« ça va peut-être te paraître extraordinaire mais Maurice est ma flamme. Oh il n’a pas l’air de brûler mais il m’éclaire. »
Après avoir réalisé deux des plus grands films noirs français de tous les temps (L’Assassin Habite au 21, 1942 et Le Corbeau, 1943), qui lui vaudront d’être suspect de collaboration dans l’immédiat après-guerre, Henri-Georges Clouzot, le maître inégalé du suspense à la française s’attaque une troisième fois à une adaptation du romancier belge Stanislas-André Steeman, après l’adaptation de Le Dernier des Six, réalisé par Georges Lacombe, 1941 et la réalisation de L’Assassin. Dans les rôles titres, on retrouve la pétillante Suzy Delair, alors compagne de Clouzot et, elle, assez justement blacklistée pour ses prises de position collaborationnistes durant la guerre, Louis Jouvet et Charles Dullin, deux des plus grands comédiens du théâtre populaire du XXème siècle, un encore tout jeune Bernard Blier, Simone Renant, hélas tombée dans l’oubli et celui qui deviendra l’un des seconds rôles les plus efficaces et les plus attachants des comédies noires (notamment via Georges Lautner et Michel Audiard), Robert Dalban, dans un petit rôle. Au rayon des surprises, on notera l’hommage à Bourvil en photo, vers la 24ème minute et à Charles Trenet à la 48ème.

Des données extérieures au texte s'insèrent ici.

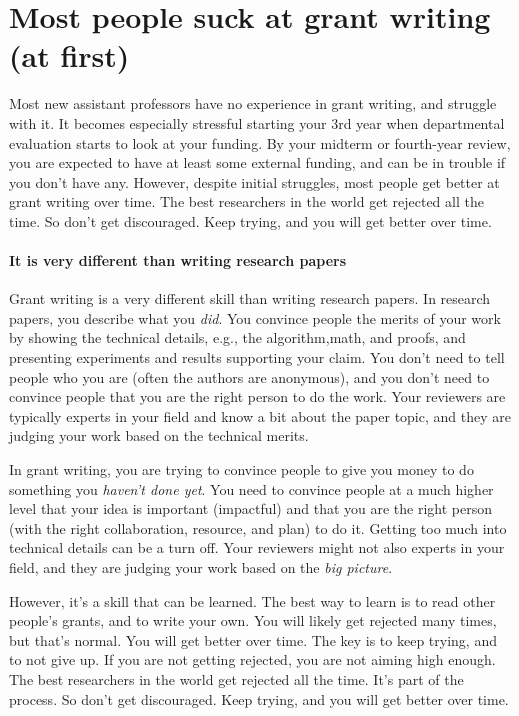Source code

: \documentclass[oneside,11pt,dvipsnames]{book}
\begin{document}
\section{Most people suck at grant writing (at first)} Most new assistant professors have no experience in grant writing, and struggle with it. It becomes especially stressful starting your 3rd year when departmental evaluation starts to look at your funding. By your midterm or fourth-year review, you are expected to have at least some external funding, and can be in trouble if you don't have any. However, despite initial struggles, most people get better at grant writing over time.  The best researchers in the world get rejected all the time. So don't get discouraged.  Keep trying, and you will get better over time.




\paragraph{It is very different than writing research papers} Grant writing is a very different skill than writing research papers.  In research papers, you describe what you \emph{did}. You convince people the merits of your work by showing the technical details, e.g., the algorithm,math, and proofs, and presenting experiments and results supporting your claim. You don't need to tell people who you are (often the authors are anonymous), and you don't need to convince people that you are the right person to do the work.  Your reviewers are typically experts in your field and know a bit about the paper topic, and they are judging your work based on the technical merits.

In grant writing, you are trying to convince people to give you money to do something you \emph{haven't done yet}.  You need to convince people at a much higher level that your idea is important (impactful) and that you are the right person (with the right collaboration, resource, and plan) to do it. Getting too much into technical details can be a turn off.  Your reviewers might not also experts in your field, and they are judging your work based on the \emph{big picture}. 


However, it's a skill that can be learned.  The best way to learn is to read other people's grants, and to write your own.  You will likely get rejected many times, but that's normal.  You will get better over time.  The key is to keep trying, and to not give up.  If you are not getting rejected, you are not aiming high enough.  The best researchers in the world get rejected all the time.  It's part of the process.  So don't get discouraged.  Keep trying, and you will get better over time.
\end{document}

Ce que l’on peut mettre en relief dans l’oeuvre de Clouzot, c’est la mise en abyme de la caméra, voyeuse, que l’on retrouve ici et dans son dernière film, La Prisonnière (1968), de manière flagrante, mais également dans de tout petits détails d’autres de ses réalisations comme, par exemple, le décolleté suggestif de Véra Clouzot nettoyant le sol dans Le Salaire de la Peur (1953). Le corps de la femme ainsi érotisé par le regard, celui du ou de la photographe, ou par celui du spectateur, de la spectatrice, est sans conteste l’un des thèmes secondaires récurrents du maître, comme une sorte de recherche esthétique de la frontière de la transgression, thème aujourd’hui largement dépassé, mais aussi de la possession perverse (ici Charles Dullin en vieux libidineux, là Laurent Terzieff en amateur d’art inquiétant), thème autrement plus contemporain, d’autant que la jalousie est également un personnage présent dans presque toutes ses œuvres, comme l’ombre de la mort dans un triangle maléfique (Les Diaboliques, 1955), jusqu’à devenir le thème central de son film inachevé, L’Enfer (1964, dont le scénario fut repris par Claude Chabrol en 1994). En poussant encore un pont plus loin, on peut aussi évoquer, sujet sulfureux pour l’époque, l’homosexualité féminine, l’attirance ressentie par Dora/Simone Renant pour Jenny/Suzy Delair, et, plus tard, le lien mystérieux qui unit Véra Clouzot à Simone Signoret (Les Diaboliques) et la fascination d’Elizabeth Wiener pour Dany Carrel (Le Prisonnière). Enfin, il y a chez Clouzot l’espoir de revanche du prolétaire, Yves Montand dans Le Salaire, Bernard Fresson dans La Prisonnière, Suzy Delair.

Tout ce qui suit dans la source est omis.